▸ **REQUIRED ACTION**
Lines holding the word "full" are the ones to copy from the data below.

*** Opening of DATASET CONTENT ***

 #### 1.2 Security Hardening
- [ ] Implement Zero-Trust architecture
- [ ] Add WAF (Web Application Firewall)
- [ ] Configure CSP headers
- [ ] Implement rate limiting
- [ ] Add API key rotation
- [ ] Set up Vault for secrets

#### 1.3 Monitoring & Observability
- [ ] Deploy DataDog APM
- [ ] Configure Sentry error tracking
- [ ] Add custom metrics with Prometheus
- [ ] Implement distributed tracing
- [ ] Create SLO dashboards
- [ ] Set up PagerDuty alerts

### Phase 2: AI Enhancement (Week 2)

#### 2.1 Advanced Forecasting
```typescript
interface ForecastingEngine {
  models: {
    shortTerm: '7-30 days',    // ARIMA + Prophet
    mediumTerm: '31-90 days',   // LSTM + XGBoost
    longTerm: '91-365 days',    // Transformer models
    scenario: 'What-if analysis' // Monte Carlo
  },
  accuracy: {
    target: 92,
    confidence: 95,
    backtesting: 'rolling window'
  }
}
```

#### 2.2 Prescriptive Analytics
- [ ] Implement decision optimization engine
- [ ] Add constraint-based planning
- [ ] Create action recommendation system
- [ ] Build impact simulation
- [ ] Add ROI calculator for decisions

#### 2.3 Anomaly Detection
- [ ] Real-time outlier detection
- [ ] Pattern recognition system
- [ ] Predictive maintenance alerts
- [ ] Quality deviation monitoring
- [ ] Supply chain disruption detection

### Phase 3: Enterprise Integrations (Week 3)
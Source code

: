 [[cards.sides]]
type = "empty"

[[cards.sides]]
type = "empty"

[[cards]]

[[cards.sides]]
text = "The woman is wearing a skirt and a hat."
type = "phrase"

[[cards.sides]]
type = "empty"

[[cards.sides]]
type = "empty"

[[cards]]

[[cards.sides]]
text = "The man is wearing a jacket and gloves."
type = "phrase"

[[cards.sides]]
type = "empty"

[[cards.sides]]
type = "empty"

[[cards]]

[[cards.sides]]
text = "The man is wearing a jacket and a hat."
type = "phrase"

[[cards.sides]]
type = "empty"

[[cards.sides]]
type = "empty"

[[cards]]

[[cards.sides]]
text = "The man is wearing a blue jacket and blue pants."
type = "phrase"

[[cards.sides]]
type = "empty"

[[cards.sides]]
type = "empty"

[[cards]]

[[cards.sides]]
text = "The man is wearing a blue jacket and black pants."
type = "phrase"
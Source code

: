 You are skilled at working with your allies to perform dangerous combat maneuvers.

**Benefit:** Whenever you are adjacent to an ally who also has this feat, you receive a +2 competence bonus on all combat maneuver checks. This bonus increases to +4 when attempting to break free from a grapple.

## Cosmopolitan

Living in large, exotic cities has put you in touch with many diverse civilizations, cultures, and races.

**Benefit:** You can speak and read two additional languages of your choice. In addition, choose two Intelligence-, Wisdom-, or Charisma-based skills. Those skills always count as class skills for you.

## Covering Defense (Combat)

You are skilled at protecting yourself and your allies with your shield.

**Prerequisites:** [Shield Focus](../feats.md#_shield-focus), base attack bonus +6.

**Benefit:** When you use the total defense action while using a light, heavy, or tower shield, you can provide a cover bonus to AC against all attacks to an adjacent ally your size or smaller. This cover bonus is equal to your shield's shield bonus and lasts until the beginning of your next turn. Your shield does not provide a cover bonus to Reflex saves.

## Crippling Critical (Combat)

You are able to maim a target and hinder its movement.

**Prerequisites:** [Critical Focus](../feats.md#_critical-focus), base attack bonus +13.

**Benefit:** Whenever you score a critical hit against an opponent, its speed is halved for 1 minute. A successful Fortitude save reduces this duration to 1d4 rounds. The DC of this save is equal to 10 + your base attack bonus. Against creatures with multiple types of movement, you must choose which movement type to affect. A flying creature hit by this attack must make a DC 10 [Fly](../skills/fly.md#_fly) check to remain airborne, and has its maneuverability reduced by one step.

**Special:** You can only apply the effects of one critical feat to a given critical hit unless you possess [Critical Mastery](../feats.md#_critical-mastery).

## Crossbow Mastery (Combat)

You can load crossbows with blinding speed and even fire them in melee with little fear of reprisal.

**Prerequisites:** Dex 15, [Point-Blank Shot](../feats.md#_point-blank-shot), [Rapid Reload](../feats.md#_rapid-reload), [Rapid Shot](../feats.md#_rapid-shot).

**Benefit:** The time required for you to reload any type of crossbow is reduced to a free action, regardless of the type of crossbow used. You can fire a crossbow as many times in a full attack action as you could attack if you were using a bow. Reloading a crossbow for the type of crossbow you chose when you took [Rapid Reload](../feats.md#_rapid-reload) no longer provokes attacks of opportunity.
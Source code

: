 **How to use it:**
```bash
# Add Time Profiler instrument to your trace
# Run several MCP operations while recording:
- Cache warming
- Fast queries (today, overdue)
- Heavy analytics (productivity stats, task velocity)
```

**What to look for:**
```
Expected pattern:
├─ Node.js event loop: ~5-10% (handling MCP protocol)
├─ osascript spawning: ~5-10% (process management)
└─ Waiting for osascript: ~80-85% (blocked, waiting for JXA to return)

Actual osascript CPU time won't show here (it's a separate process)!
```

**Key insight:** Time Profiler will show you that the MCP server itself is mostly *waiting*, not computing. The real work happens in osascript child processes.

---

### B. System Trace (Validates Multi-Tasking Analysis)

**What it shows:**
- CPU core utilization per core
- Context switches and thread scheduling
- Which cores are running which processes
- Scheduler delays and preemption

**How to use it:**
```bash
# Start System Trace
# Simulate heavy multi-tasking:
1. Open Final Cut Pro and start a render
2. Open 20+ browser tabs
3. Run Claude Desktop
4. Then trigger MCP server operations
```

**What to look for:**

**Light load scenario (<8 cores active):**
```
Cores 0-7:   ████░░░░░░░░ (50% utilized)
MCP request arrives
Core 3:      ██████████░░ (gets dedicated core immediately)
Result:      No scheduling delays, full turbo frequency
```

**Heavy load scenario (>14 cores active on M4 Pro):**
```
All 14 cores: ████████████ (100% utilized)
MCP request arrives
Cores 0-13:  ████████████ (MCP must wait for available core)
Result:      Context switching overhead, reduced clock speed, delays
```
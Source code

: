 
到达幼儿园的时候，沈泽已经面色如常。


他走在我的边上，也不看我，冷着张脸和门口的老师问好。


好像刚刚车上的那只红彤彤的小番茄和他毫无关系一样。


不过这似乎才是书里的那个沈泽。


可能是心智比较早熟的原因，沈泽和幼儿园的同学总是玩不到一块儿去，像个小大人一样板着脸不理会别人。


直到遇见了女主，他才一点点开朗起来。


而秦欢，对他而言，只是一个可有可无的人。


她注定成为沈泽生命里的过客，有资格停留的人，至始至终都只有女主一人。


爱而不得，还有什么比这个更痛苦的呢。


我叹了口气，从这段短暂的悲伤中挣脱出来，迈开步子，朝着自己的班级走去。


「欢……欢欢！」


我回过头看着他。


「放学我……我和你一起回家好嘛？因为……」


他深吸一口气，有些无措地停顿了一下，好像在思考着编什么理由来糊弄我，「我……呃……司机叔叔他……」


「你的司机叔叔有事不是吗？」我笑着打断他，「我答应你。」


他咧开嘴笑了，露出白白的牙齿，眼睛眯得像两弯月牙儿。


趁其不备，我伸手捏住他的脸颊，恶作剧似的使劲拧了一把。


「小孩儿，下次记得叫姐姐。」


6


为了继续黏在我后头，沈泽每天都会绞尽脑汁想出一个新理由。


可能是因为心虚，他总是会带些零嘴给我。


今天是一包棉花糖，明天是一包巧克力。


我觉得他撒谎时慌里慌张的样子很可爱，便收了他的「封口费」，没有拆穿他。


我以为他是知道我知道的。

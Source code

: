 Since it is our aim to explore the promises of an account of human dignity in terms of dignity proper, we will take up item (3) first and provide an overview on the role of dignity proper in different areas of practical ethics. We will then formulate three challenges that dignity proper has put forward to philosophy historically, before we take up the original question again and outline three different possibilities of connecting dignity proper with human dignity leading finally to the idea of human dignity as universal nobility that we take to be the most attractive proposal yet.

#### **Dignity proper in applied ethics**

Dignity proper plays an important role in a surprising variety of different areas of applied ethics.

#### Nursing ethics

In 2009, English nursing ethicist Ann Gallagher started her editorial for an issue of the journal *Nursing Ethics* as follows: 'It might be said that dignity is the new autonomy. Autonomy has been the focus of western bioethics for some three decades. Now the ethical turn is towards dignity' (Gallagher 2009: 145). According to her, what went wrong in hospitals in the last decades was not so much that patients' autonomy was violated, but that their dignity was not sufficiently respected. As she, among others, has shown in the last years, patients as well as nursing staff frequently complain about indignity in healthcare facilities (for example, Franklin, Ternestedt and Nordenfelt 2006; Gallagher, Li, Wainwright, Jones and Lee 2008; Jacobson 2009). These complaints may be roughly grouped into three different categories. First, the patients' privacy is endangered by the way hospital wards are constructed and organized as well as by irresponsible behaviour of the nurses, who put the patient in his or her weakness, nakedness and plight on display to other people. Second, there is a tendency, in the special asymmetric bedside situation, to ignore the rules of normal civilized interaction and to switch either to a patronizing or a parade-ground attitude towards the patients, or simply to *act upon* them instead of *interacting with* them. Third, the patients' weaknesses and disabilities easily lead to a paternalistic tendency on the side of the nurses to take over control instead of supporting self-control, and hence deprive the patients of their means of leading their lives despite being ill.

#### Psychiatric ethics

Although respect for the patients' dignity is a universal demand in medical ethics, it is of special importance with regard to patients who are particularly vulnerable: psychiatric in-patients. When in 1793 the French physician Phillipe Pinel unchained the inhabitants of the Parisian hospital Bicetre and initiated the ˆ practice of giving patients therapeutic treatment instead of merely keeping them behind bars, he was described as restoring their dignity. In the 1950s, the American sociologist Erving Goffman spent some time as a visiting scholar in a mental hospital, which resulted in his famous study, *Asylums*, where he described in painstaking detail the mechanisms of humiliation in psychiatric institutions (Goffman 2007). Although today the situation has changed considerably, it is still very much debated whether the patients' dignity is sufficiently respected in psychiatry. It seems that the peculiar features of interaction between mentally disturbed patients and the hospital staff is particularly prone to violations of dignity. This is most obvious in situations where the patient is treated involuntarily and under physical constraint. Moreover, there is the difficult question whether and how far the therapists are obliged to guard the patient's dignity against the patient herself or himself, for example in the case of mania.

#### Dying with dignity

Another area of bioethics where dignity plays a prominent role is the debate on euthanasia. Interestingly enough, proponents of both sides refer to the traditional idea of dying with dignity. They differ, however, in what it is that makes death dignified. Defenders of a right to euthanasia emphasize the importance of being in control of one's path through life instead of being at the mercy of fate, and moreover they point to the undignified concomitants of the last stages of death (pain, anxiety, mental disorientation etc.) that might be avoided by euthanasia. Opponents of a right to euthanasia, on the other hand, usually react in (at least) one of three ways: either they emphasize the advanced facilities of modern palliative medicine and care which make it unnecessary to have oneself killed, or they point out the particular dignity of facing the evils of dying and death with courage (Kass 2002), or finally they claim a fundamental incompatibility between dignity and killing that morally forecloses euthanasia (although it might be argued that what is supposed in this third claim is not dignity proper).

*** Close of DATASET CONTENT ***

▸ **SOLUTION TO THIS EXERCISE**
**Benefit:** The time required for you to reload any type of crossbow is reduced to a free action, regardless of the type of crossbow used. You can fire a crossbow as many times in a full attack action as you could attack if you were using a bow. Reloading a crossbow for the type of crossbow you chose when you took [Rapid Reload](../feats.md#_rapid-reload) no longer provokes attacks of opportunity.
Result:      No scheduling delays, full turbo frequency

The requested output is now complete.